Federal Corporation 泰豐輪胎股份有限公司
- Company type: Public (TWSE: 2101)
- Industry: Automotive
- Founded: 1954; 72 years ago
- Founder: Ma Chi San
- Headquarters: Zhongli, Taoyuan City, Taiwan
- Key people: Ma Shao Jinn, Chairman, Shu Jam Ma, CEO
- Products: Tires
- Operating income: NT$8.8 bln.(2007)
- Number of employees: 2100 (2008)
- Subsidiaries: Federex International JiangXi Federal Tire Highpoint Trading Ltd. Ta Shin Development Co.
- Website: www.federalcorporation.com

= Federal Corporation =

Taiwanese tyre manufacturer

Federal Corporation (泰豐輪胎 (Tàifēng Lúntāi)) is a Taiwan-based tire manufacturer, headquartered in Zhongli District, Taoyuan City Taiwan. Today, it operates under the name of Federal Group which includes marketing, real estate divisions, and two tire manufacturing plants: original plant in Zhongli, Taiwan and 100% owned plant in China, Jiangxi, Nanchang (acquired in 1997).

The company has two major brands: Federal Tires and Hero Tires. The Federal brand is aimed at positioning on global market, and Hero is mostly targeted to the internal market of mainland China.

==Milestones==

Federal Corporation Office Building

- Federal Corporation was founded in Taiwan, Jhongli in 1954 as a rubber company, producing its first tire in 1958. Initial tire exports commenced in 1965.
- Technical cooperation with Bridgestone Tire Co. Ltd. began in 1960 and lasted for almost 20 years. From 1981 to 2000, the company switched to technical cooperation with Sumitomo Rubber Industries, Ltd. (a.k.a.

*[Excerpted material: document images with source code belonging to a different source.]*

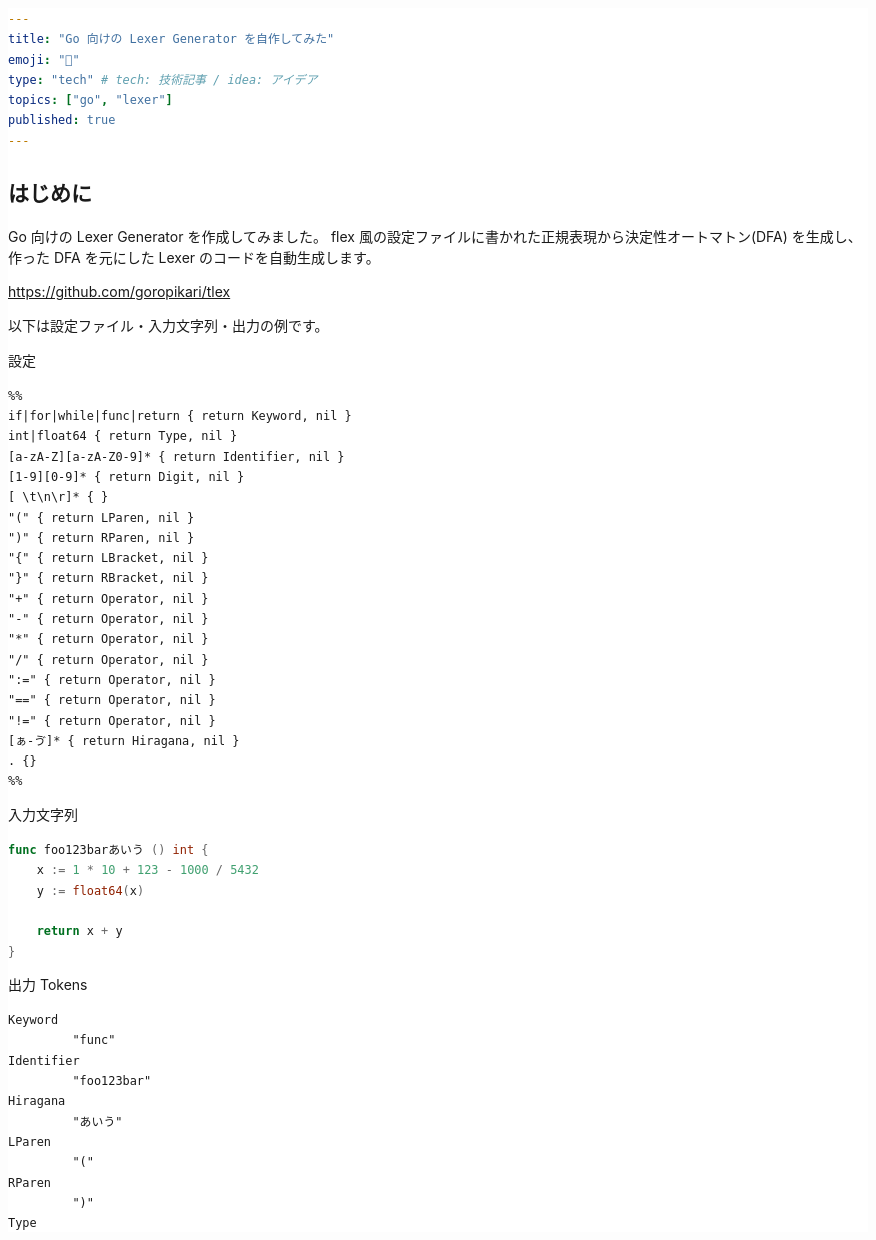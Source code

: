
 ```yaml
---
title: "Go 向けの Lexer Generator を自作してみた"
emoji: "🐙"
type: "tech" # tech: 技術記事 / idea: アイデア
topics: ["go", "lexer"]
published: true
---
```


## はじめに

Go 向けの Lexer Generator を作成してみました。
flex 風の設定ファイルに書かれた正規表現から決定性オートマトン(DFA) を生成し、作った DFA を元にした Lexer のコードを自動生成します。

https://github.com/goropikari/tlex

以下は設定ファイル・入力文字列・出力の例です。

設定
```
%%
if|for|while|func|return { return Keyword, nil }
int|float64 { return Type, nil }
[a-zA-Z][a-zA-Z0-9]* { return Identifier, nil }
[1-9][0-9]* { return Digit, nil }
[ \t\n\r]* { }
"(" { return LParen, nil }
")" { return RParen, nil }
"{" { return LBracket, nil }
"}" { return RBracket, nil }
"+" { return Operator, nil }
"-" { return Operator, nil }
"*" { return Operator, nil }
"/" { return Operator, nil }
":=" { return Operator, nil }
"==" { return Operator, nil }
"!=" { return Operator, nil }
[ぁ-ゔ]* { return Hiragana, nil }
. {}
%%
```

入力文字列
```go
func foo123barあいう () int {
    x := 1 * 10 + 123 - 1000 / 5432
    y := float64(x)

    return x + y
}
```

出力 Tokens
```
Keyword
         "func"
Identifier
         "foo123bar"
Hiragana
         "あいう"
LParen
         "("
RParen
         ")"
Type
```

[^1]: 元の記事のリンク https://qiita.com/bicycle1885/items/b9ae737bb1655a3b7252 。Internet Archive からは読めます。Automata.jl は Lexer Generator というより、Lexer Generator としても使えるといった表現のほうが正しいかもしれません。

Dunlop Tire Japan) which has given Federal the necessary technical capabilities and know-how to produce our own brand tires today.
- First passenger radial tire (PCR) production was commenced in 1978. And in 1979 company shares listed publicly (IPO) offering significant increases in operation capital.
- Federal Tires received Quality A Supplier Award in 1986, FORD Q1 Award in 1990 from Ford Motor Company, and GM/Opel Award for contribution in Opel Astra project from General Motors Corporation in 1990. Honda also issued a Quality award in 1993.

Federal Tires Logo

==Federal Tires==

Federal Tires is a major brand of Taiwan-based Federal Corporation. Brand is widely known worldwide, especially in the US, Japan, and Australia, for its motorsports and racing designed products. Federal brand is also warmly accepted by drifters worldwide for reasonable price, outstanding performance, and high reliability. From 2012 to 2019, Federal was the spec tire for Legends Cars, although Continental AG took over in 2020.

Federal Tires offer a wide range of tires, including winter series, light truck, commercial truck tires and its major product - passenger car tires ranging from passenger/touring class to fitting performance & super-cars UHP tires.

==Hero Tires==
The Hero Tires brandname is a secondary brand of Federal Corporation, most of JFT produced tires resemble Federal branded tires in designation. Recently the company started implementing new strategy of promoting Hero worldwide as an Asian tire brand.

==Marketing==
The company is an active promoter of drifting, time attack, circuit racing and rallying worldwide, with most activities in the UK, US, Japan and Australia, actively being sponsors to different racing teams, drivers, and events.